IDFTP Sicherheitsproblem?
 

Hallo zusammen,

ich mache mal ein neues Thema auf:

Hier liest man immer wieder, man soll die IDFTP-Komponente wegen dem Passwort im Code nicht verwenden.
IDHTTP macht mir aber neuerdings Probleme (zu wenig Arbeitsspeicher bei der Android-App-Variante, nicht bei Windows).

Wenn ich das Passwort für den FTP im Programm verschlüsselt ablege und erst zur Laufzeit entschlüssele, kann dann noch jemand bei einer ftps.xxxxx.de - Verbindung "mithören"?

Oder gibt es eine Möglichkeit, auf dem FTP einen Benutzer anzulegen, der nur lesen darf?

Was meint Ihr dazu?

Ciao
Stefan

AW: IDFTP Sicherheitsproblem?
 

IMHO sollte eine FTPS-Verbindung immer verschlüsselt sein (SSL/TLS), also sollte auch niemand das Passwort aus der Verbindung abschnorcheln können.

Ja klar, man kann auf dem FTP-Server einen Benutzer anlegen, der nur lesen darf.
Aber auch der müsste sich mit einem User-Name und Passwort erst authentifizieren.

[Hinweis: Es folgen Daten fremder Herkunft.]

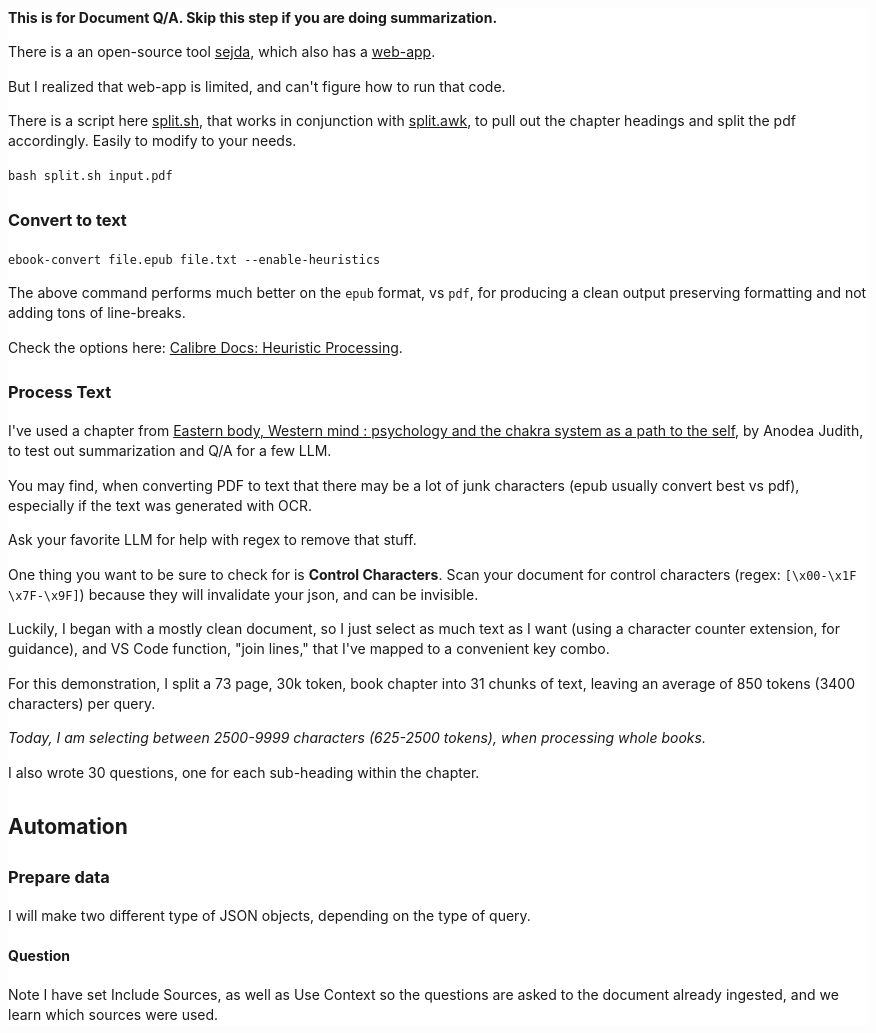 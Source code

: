 **This is for Document Q/A. Skip this step if you are doing summarization.**

There is a an open-source tool [sejda](https://github.com/torakiki/sejda), which also has a [web-app](https://www.sejda.com/split-pdf-by-outline).

But I realized that web-app is limited, and can't figure how to run that code.

There is a script here [split.sh](split.sh), that works in conjunction with [split.awk](split.awk), to pull out the chapter headings and split the pdf accordingly. Easily to modify to your needs.

`bash split.sh input.pdf`

### Convert to text

`ebook-convert file.epub file.txt --enable-heuristics`

The above command performs much better on the `epub` format, vs `pdf`, for producing a clean output preserving formatting and not adding tons of line-breaks. 

Check the options here: [Calibre Docs: Heuristic Processing](https://manual.calibre-ebook.com/conversion.html#heuristic-processing).

### Process Text

I've used a chapter from [Eastern body, Western mind : psychology and the chakra system as a path to the self](https://www.amazon.com/Eastern-Body-Western-Mind-Psychology/dp/1587612259/?&tag=cognitivetech-20), by Anodea Judith, to test out summarization and Q/A for a few LLM.

You may find, when converting PDF to text that there may be a lot of junk characters (epub usually convert best vs pdf), especially if the text was generated with OCR.

Ask your favorite LLM for help with regex to remove that stuff.

One thing you want to be sure to check for is **Control Characters**. Scan your document for control characters (regex: `[\x00-\x1F\x7F-\x9F]`) because they will invalidate your json, and can be invisible.

Luckily, I began with a mostly clean document, so I just select as much text as I want (using a character counter extension, for guidance), and VS Code function, "join lines," that I've mapped to a convenient key combo.

For this demonstration, I split a 73 page, 30k token, book chapter into 31 chunks of text, leaving an average of 850 tokens (3400 characters) per query. 

*Today, I am selecting between 2500-9999 characters (625-2500 tokens), when processing whole books.*

I also wrote 30 questions, one for each sub-heading within the chapter.

## Automation

### Prepare data

I will make two different type of JSON objects, depending on the type of query.

#### Question
Note I have set Include Sources, as well as Use Context so the questions are asked to the document already ingested, and we learn which sources were used.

Ändert also nichts.

AW: IDFTP Sicherheitsproblem?
 

vielen Dank!

Ciao
Stefan

AW: IDFTP Sicherheitsproblem?
 

Wahrscheinlich war eher gemeint dass jedes Skript-Kid das Passwort aus der .exe zu extrahieren kann wenn man sich eine FtpClient1-Komponente auf sein Formular zieht und da das Passwort fest einträgt.

Die DFM-Dateien von Formularen & Datenmodulen sind im Klartext aus der .exe extrahierbar, und da stecken halt nicht nur Eigenschaften wie oder drin, sondern alles, was man so im Formular-Designer eingetragen hat.

AW: IDFTP Sicherheitsproblem?
 

Ja wahrscheinlich ist das damit gemeint.
Daher legt man solche Passwörter als verschlüsselte String-Konstante im Code ab und entschlüssele sie bei Bedarf zur Laufzeit.
Zumindest mache ich das so. Denn selbst vorbelegte Variablen lassen sich u.U. aus der .Exe extrahieren.

Aber auch FTP-seitig macht es Sinn, dem Benutzer nicht mehr Rechte einzuräumen, als er tatsächlich benötigt.